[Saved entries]
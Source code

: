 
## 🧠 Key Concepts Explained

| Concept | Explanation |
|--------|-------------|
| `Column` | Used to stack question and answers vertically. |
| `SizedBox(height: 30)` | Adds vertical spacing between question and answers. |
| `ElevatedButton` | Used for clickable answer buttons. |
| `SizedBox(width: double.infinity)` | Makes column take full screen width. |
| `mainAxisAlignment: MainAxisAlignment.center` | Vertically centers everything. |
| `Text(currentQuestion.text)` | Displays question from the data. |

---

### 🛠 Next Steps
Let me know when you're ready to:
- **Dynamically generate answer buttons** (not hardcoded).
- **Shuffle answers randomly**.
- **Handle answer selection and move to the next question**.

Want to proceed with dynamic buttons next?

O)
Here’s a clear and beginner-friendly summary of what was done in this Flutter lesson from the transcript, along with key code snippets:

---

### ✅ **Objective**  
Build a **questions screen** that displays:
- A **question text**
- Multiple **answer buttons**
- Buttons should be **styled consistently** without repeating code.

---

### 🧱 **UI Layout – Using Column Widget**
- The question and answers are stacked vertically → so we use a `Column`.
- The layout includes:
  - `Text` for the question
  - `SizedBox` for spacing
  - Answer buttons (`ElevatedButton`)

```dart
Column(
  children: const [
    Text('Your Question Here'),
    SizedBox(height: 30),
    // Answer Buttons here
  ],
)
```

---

_REQUIRED WORK_.
For every line above that holds the word "from", report the whole line.

_WRITTEN REPLY_.
| `Text(currentQuestion.text)` | Displays question from the data. |
Here’s a clear and beginner-friendly summary of what was done in this Flutter lesson from the transcript, along with key code snippets:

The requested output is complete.